Git Product home page Git Product logo

Comments (23)

rhishikeshj avatar rhishikeshj commented on July 24, 2024

@aphyr And what do you know, just as I went to run the tests again hoping to send you a stack trace, they worked ! 🍻 🙂
I will try running them again to see if there is some instability. Other than that if you see any obvious steps that I have missed, do let me know.
I ll paste the SSH related exceptions here as soon as I encounter them :)

from mongodb.

rhishikeshj avatar rhishikeshj commented on July 24, 2024

Here are some issues I faced while getting this MongoDB jepsen suite running locally with docker. Information about the code that I am using

Jepsen : commit a2bcad59f0df5bd39cea1e61d9b64376c479df9c (HEAD -> main)
MongoDB : commit 83548bb8e054170ecc4b8fda70390e40fcca5e30 (origin/master, origin/HEAD)

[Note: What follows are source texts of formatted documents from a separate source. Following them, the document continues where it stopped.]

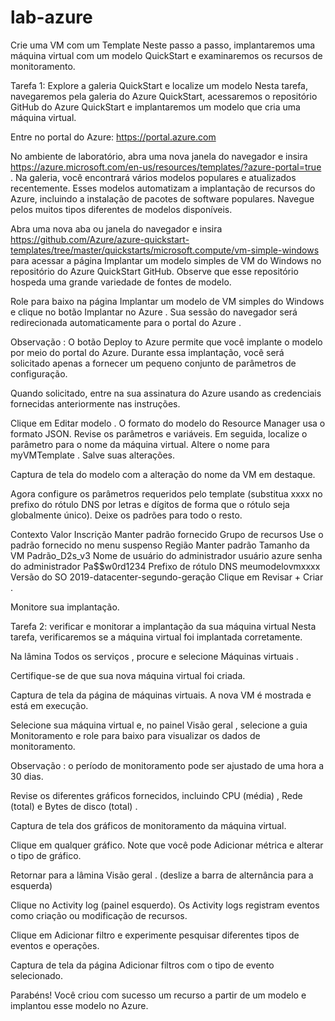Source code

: # lab-azure
Crie uma VM com um Template 
Neste passo a passo, implantaremos uma máquina virtual com um modelo QuickStart e examinaremos os recursos de monitoramento.

Tarefa 1: Explore a galeria QuickStart e localize um modelo
Nesta tarefa, navegaremos pela galeria do Azure QuickStart, acessaremos o repositório GitHub do Azure QuickStart e implantaremos um modelo que cria uma máquina virtual.

Entre no portal do Azure: https://portal.azure.com

No ambiente de laboratório, abra uma nova janela do navegador e insira https://azure.microsoft.com/en-us/resources/templates/?azure-portal=true . Na galeria, você encontrará vários modelos populares e atualizados recentemente. Esses modelos automatizam a implantação de recursos do Azure, incluindo a instalação de pacotes de software populares. Navegue pelos muitos tipos diferentes de modelos disponíveis.

Abra uma nova aba ou janela do navegador e insira https://github.com/Azure/azure-quickstart-templates/tree/master/quickstarts/microsoft.compute/vm-simple-windows para acessar a página Implantar um modelo simples de VM do Windows no repositório do Azure QuickStart GitHub. Observe que esse repositório hospeda uma grande variedade de fontes de modelo.

Role para baixo na página Implantar um modelo de VM simples do Windows e clique no botão Implantar no Azure . Sua sessão do navegador será redirecionada automaticamente para o portal do Azure .

Observação : O botão Deploy to Azure permite que você implante o modelo por meio do portal do Azure. Durante essa implantação, você será solicitado apenas a fornecer um pequeno conjunto de parâmetros de configuração.

Quando solicitado, entre na sua assinatura do Azure usando as credenciais fornecidas anteriormente nas instruções.

Clique em Editar modelo . O formato do modelo do Resource Manager usa o formato JSON. Revise os parâmetros e variáveis. Em seguida, localize o parâmetro para o nome da máquina virtual. Altere o nome para myVMTemplate . Salve suas alterações.

Captura de tela do modelo com a alteração do nome da VM em destaque.

Agora configure os parâmetros requeridos pelo template (substitua xxxx no prefixo do rótulo DNS por letras e dígitos de forma que o rótulo seja globalmente único). Deixe os padrões para todo o resto.

Contexto	Valor
Inscrição	Manter padrão fornecido
Grupo de recursos	Use o padrão fornecido no menu suspenso
Região	Manter padrão
Tamanho da VM	Padrão_D2s_v3
Nome de usuário do administrador	usuário azure
senha do administrador	Pa$$w0rd1234
Prefixo de rótulo DNS	meumodelovmxxxx
Versão do SO	2019-datacenter-segundo-geração
Clique em Revisar + Criar .

Monitore sua implantação.

Tarefa 2: verificar e monitorar a implantação da sua máquina virtual
Nesta tarefa, verificaremos se a máquina virtual foi implantada corretamente.

Na lâmina Todos os serviços , procure e selecione Máquinas virtuais .

Certifique-se de que sua nova máquina virtual foi criada.

Captura de tela da página de máquinas virtuais. A nova VM é mostrada e está em execução.

Selecione sua máquina virtual e, no painel Visão geral , selecione a guia Monitoramento e role para baixo para visualizar os dados de monitoramento.

Observação : o período de monitoramento pode ser ajustado de uma hora a 30 dias.

Revise os diferentes gráficos fornecidos, incluindo CPU (média) , Rede (total) e Bytes de disco (total) .

Captura de tela dos gráficos de monitoramento da máquina virtual.

Clique em qualquer gráfico. Note que você pode Adicionar métrica e alterar o tipo de gráfico.

Retornar para a lâmina Visão geral . (deslize a barra de alternância para a esquerda)

Clique no Activity log (painel esquerdo). Os Activity logs registram eventos como criação ou modificação de recursos.

Clique em Adicionar filtro e experimente pesquisar diferentes tipos de eventos e operações.

Captura de tela da página Adicionar filtros com o tipo de evento selecionado.

Parabéns! Você criou com sucesso um recurso a partir de um modelo e implantou esse modelo no Azure.

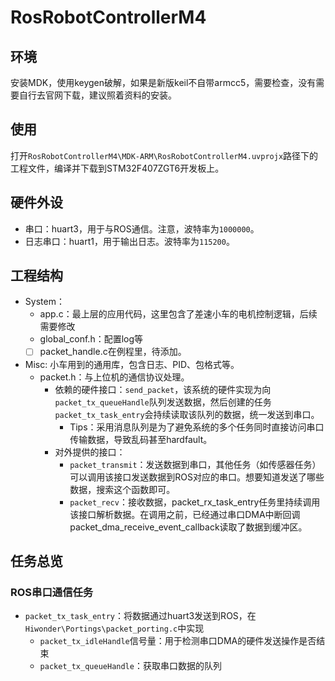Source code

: # RosRobotControllerM4
## 环境
安装MDK，使用keygen破解，如果是新版keil不自带armcc5，需要检查，没有需要自行去官网下载，建议照着资料的安装。

## 使用
打开`RosRobotControllerM4\MDK-ARM\RosRobotControllerM4.uvprojx`路径下的工程文件，编译并下载到STM32F407ZGT6开发板上。

## 硬件外设
- 串口：huart3，用于与ROS通信。注意，波特率为`1000000`。
- 日志串口：huart1，用于输出日志。波特率为`115200`。

## 工程结构
- System：
    - app.c：最上层的应用代码，这里包含了差速小车的电机控制逻辑，后续需要修改
    - global_conf.h：配置log等
    - [ ] packet_handle.c在例程里，待添加。
- Misc: 小车用到的通用库，包含日志、PID、包格式等。
    - packet.h：与上位机的通信协议处理。
        - 依赖的硬件接口：`send_packet`，该系统的硬件实现为向`packet_tx_queueHandle`队列发送数据，然后创建的任务`packet_tx_task_entry`会持续读取该队列的数据，统一发送到串口。
            - Tips：采用消息队列是为了避免系统的多个任务同时直接访问串口传输数据，导致乱码甚至hardfault。
        - 对外提供的接口：
            - `packet_transmit`：发送数据到串口，其他任务（如传感器任务）可以调用该接口发送数据到ROS对应的串口。想要知道发送了哪些数据，搜索这个函数即可。
            - `packet_recv`：接收数据，packet_rx_task_entry任务里持续调用该接口解析数据。在调用之前，已经通过串口DMA中断回调packet_dma_receive_event_callback读取了数据到缓冲区。
## 任务总览
### ROS串口通信任务
- `packet_tx_task_entry`：将数据通过huart3发送到ROS，在`Hiwonder\Portings\packet_porting.c`中实现
    - `packet_tx_idleHandle`信号量：用于检测串口DMA的硬件发送操作是否结束
    - `packet_tx_queueHandle`：获取串口数据的队列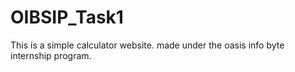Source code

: # OIBSIP_Task1
This is a simple calculator website. made under the oasis info byte internship program.
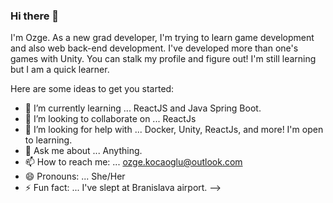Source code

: ### Hi there 👋
I'm Ozge. As a new grad developer, I'm trying to learn game development and also web back-end development. 
I've developed more than one's games with Unity. You can stalk my profile and figure out!
I'm still learning but I am a quick learner.


Here are some ideas to get you started:

- 🌱 I’m currently learning ... ReactJS and Java Spring Boot.
- 👯 I’m looking to collaborate on ... ReactJs
- 🤔 I’m looking for help with ... Docker, Unity, ReactJs, and more! I'm open to learning.
- 💬 Ask me about ... Anything.
- 📫 How to reach me: ... ozge.kocaoglu@outlook.com
- 😄 Pronouns: ... She/Her
- ⚡ Fun fact: ... I've slept at Branislava airport.
-->
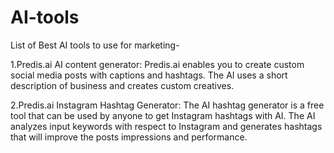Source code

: # AI-tools
List of Best AI tools to use for marketing-

1.Predis.ai AI content generator:
    Predis.ai enables you to create custom social media posts with captions and hashtags. The AI uses a short description of business and creates custom creatives.

2.Predis.ai Instagram Hashtag Generator:
    The AI hashtag generator is a free tool that can be used by anyone to get Instagram hashtags with AI. The AI analyzes input keywords with respect to Instagram and       generates hashtags that will improve the posts impressions and performance.
    
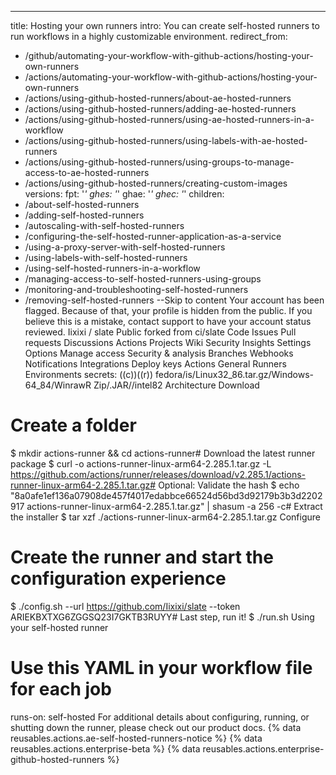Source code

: ---
title: Hosting your own runners
intro: You can create self-hosted runners to run workflows in a highly customizable environment.
redirect_from:
  - /github/automating-your-workflow-with-github-actions/hosting-your-own-runners
  - /actions/automating-your-workflow-with-github-actions/hosting-your-own-runners
  - /actions/using-github-hosted-runners/about-ae-hosted-runners
  - /actions/using-github-hosted-runners/adding-ae-hosted-runners
  - /actions/using-github-hosted-runners/using-ae-hosted-runners-in-a-workflow
  - /actions/using-github-hosted-runners/using-labels-with-ae-hosted-runners
  - /actions/using-github-hosted-runners/using-groups-to-manage-access-to-ae-hosted-runners
  - /actions/using-github-hosted-runners/creating-custom-images
versions:
  fpt: '*'
  ghes: '*'
  ghae: '*'
  ghec: '*'
children:
  - /about-self-hosted-runners
  - /adding-self-hosted-runners
  - /autoscaling-with-self-hosted-runners
  - /configuring-the-self-hosted-runner-application-as-a-service
  - /using-a-proxy-server-with-self-hosted-runners
  - /using-labels-with-self-hosted-runners
  - /using-self-hosted-runners-in-a-workflow
  - /managing-access-to-self-hosted-runners-using-groups
  - /monitoring-and-troubleshooting-self-hosted-runners
  - /removing-self-hosted-runners
--Skip to content
Your account has been flagged.
Because of that, your profile is hidden from the public. If you believe this is a mistake, contact support to have your account status reviewed.
Iixixi
/
slate
Public
forked from ci/slate
Code
Issues
Pull requests
Discussions
Actions
Projects
Wiki
Security
Insights
Settings
Options
Manage access
Security & analysis
Branches
Webhooks
Notifications
Integrations
Deploy keys
Actions
General
Runners
Environments
secrets: ((c))((r))
fedora/is/Linux32_86.tar.gz/Windows-64_84/WinrawR Zip/.JAR//intel82
Architecture
Download
# Create a folder
$ mkdir actions-runner && cd actions-runner# Download the latest runner package
$ curl -o actions-runner-linux-arm64-2.285.1.tar.gz -L https://github.com/actions/runner/releases/download/v2.285.1/actions-runner-linux-arm64-2.285.1.tar.gz# Optional: Validate the hash
$ echo "8a0afe1ef136a07908de457f4017edabbce66524d56bd3d92179b3b3d2202917  actions-runner-linux-arm64-2.285.1.tar.gz" | shasum -a 256 -c# Extract the installer
$ tar xzf ./actions-runner-linux-arm64-2.285.1.tar.gz
Configure
# Create the runner and start the configuration experience
$ ./config.sh --url https://github.com/Iixixi/slate --token ARIEKBXTXG6ZGGSQ23I7GKTB3RUYY# Last step, run it!
$ ./run.sh
Using your self-hosted runner
# Use this YAML in your workflow file for each job
runs-on: self-hosted
For additional details about configuring, running, or shutting down the runner, please check out our product docs.
{% data reusables.actions.ae-self-hosted-runners-notice %}
{% data reusables.actions.enterprise-beta %}
{% data reusables.actions.enterprise-github-hosted-runners %}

Initially I had an issue of not enough nodes (by default Jepsen starts 5 nodes in docker) as evident by this function jepsen.mongodb.db/shard-node-plan I fixed that by adding 2 more nodes.
Then I hit another roadblock, while installing mongoDB on each node, it error'd out saying that a required dependency can't be found, specifically libcurl3 So apparently, libcurl4 and libcurl3 don't work well together and in-spite of efforts I wasn't able to get libcurl3 and mongo running. So I changed the way Jepsen was installing MongoDB and followed the official documentation that installs Mongo 4.2. That worked.
But now I am still unable to run the tests as every time there seems to be some SSH related exception saying the control node cant reach the DB nodes.

I changed the installation instructions for MongoDB since the default instructions in setup! were error'ing out due to a libcurl3 dependency. Instructions that I have coded into setup! instead

(defn install!
  [test]
  "Installs MongoDB on the current node."
  (c/su
   (c/exec :mkdir :-p "/tmp/jepsen")
   (let [version (:version test)
         m-version (str/join "." (butlast (str/split "4.2.10" #"\.")))
         versioner #(keyword (str "mongodb-" %1 "=" version))]
     (c/exec :dpkg :--configure :-a)
     (c/exec :apt :-y :--fix-broken :install)
     ()
     (c/exec :apt-get :install :gnupg)
     (c/exec :wget :-qO :-
             (str "https://www.mongodb.org/static/pgp/server-" m-version ".asc")
             :| :apt-key :add :-)
     (c/exec :echo (str "deb [ arch=amd64,arm64 ] https://repo.mongodb.org/apt/ubuntu bionic/mongodb-org/" m-version " multiverse") :| :tee (str "/etc/apt/sources.list.d/mongodb-org-" m-version ".list"))
     (c/exec :apt-get :update)
     (c/exec :apt-get :install :-y
             (versioner "org")
             (versioner "org-server")
             (versioner "org-shell")
             (versioner "org-mongos"))
     (c/exec :systemctl :daemon-reload))))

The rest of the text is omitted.